Many times when I’m working with companies on their customer experience efforts, I run into the same problem: “self-centeredness.” This isn’t a character flaw of Forrester clients, just a bias that’s shared by many people involved in making decisions about how companies should treat their customers.
What do I mean by “self-centeredness?” It’s when we (it happens to all of us) think that customers look more like us than they really do. It’s a natural bias that people have when they don’t posses a clear picture of their target customers (a more technical term for this type of bias: self-referential design). As a result, companies often make decisions based on the misconceptions that customers:
- Think about their company more often than they really do
- Know more about their products than they really do
- Understand their product nomenclature more than they really do
- Care about how the company is organized more than they really do
- Understand the domain more than they really do
You spend 40+ hours per week in your job and probably another 20 hours thinking about it when your not at work.
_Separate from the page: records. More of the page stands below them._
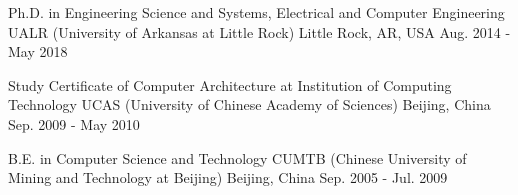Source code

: 

\begin{cventries}

%

  \cventry
    {Ph.D. in Engineering Science and Systems, Electrical and Computer Engineering} %
    {UALR (University of Arkansas at Little Rock)} %
    {Little Rock, AR, USA} %
    {Aug. 2014 - May 2018} %
    {
   }

\vspace{-0.25cm}
  \cventry
{Study Certificate of Computer Architecture at Institution of Computing Technology} %
{UCAS (University of Chinese Academy of Sciences)} %
{Beijing, China} %
{Sep. 2009 - May 2010} %
{
}

\vspace{-0.25cm}

\cventry
{B.E. in Computer Science and Technology} %
{CUMTB (Chinese University of Mining and Technology at Beijing)} %
{Beijing, China} %
{Sep. 2005 - Jul. 2009} %
{
}

\vspace{-0.25cm}

\end{cventries}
Do you really think that your customers are spending even a fraction of that time thinking about you? No way!
- Keep an eye open for self-centeredness. It’s impossible to totally eliminate personal biases, but if you recognize that they creep into decision making processes, then you can spot and minimize them. But don’t just look for them in what you do — your co-workers are also prone to be self-centered.
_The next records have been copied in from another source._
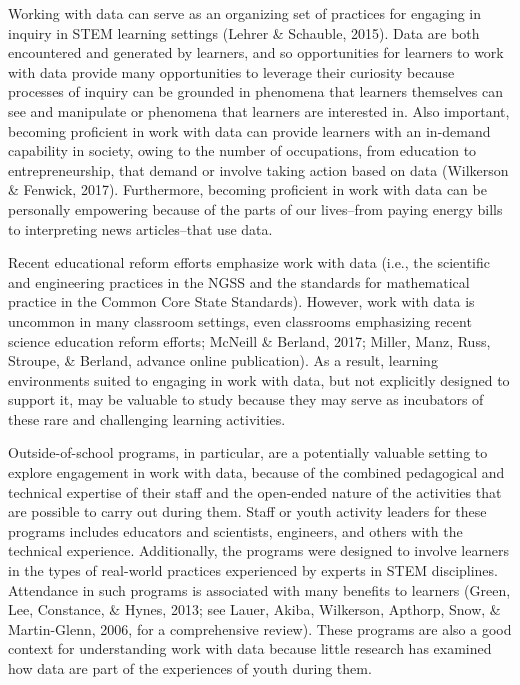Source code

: \documentclass[]{msu-thesis}
\theoremstyle{definition}
\theoremstyle{definition}
\theoremstyle{definition}
\theoremstyle{remark}
\begin{document}
Working with data can serve as an organizing set of practices for
engaging in inquiry in STEM learning settings (Lehrer \& Schauble,
2015). Data are both encountered and generated by learners, and so
opportunities for learners to work with data provide many opportunities
to leverage their curiosity because processes of inquiry can be grounded
in phenomena that learners themselves can see and manipulate or
phenomena that learners are interested in. Also important, becoming
proficient in work with data can provide learners with an in-demand
capability in society, owing to the number of occupations, from
education to entrepreneurship, that demand or involve taking action
based on data (Wilkerson \& Fenwick, 2017). Furthermore, becoming
proficient in work with data can be personally empowering because of the
parts of our lives--from paying energy bills to interpreting news
articles--that use data.

Recent educational reform efforts emphasize work with data (i.e., the
scientific and engineering practices in the NGSS and the standards for
mathematical practice in the Common Core State Standards). However, work
with data is uncommon in many classroom settings, even classrooms
emphasizing recent science education reform efforts; McNeill \& Berland,
2017; Miller, Manz, Russ, Stroupe, \& Berland, advance online
publication). As a result, learning environments suited to engaging in
work with data, but not explicitly designed to support it, may be
valuable to study because they may serve as incubators of these rare and
challenging learning activities.

Outside-of-school programs, in particular, are a potentially valuable
setting to explore engagement in work with data, because of the combined
pedagogical and technical expertise of their staff and the open-ended
nature of the activities that are possible to carry out during them.
Staff or youth activity leaders for these programs includes educators
and scientists, engineers, and others with the technical experience.
Additionally, the programs were designed to involve learners in the
types of real-world practices experienced by experts in STEM
disciplines. Attendance in such programs is associated with many
benefits to learners (Green, Lee, Constance, \& Hynes, 2013; see Lauer,
Akiba, Wilkerson, Apthorp, Snow, \& Martin-Glenn, 2006, for a
comprehensive review). These programs are also a good context for
understanding work with data because little research has examined how
data are part of the experiences of youth during them.
\end{document}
- Develop a compelling picture of your customers. If people have a vivid understanding of their target customers, they’ll be less likely to be self-centered. That’s why we often recommend that companies create and use design personas to develop a clear picture of key customer segments (you’ll certainly hear more about personas in my future posts!)
The bottom line: If you assume that your customers don’t know very much about your firm — you’re bound to be more right than wrong.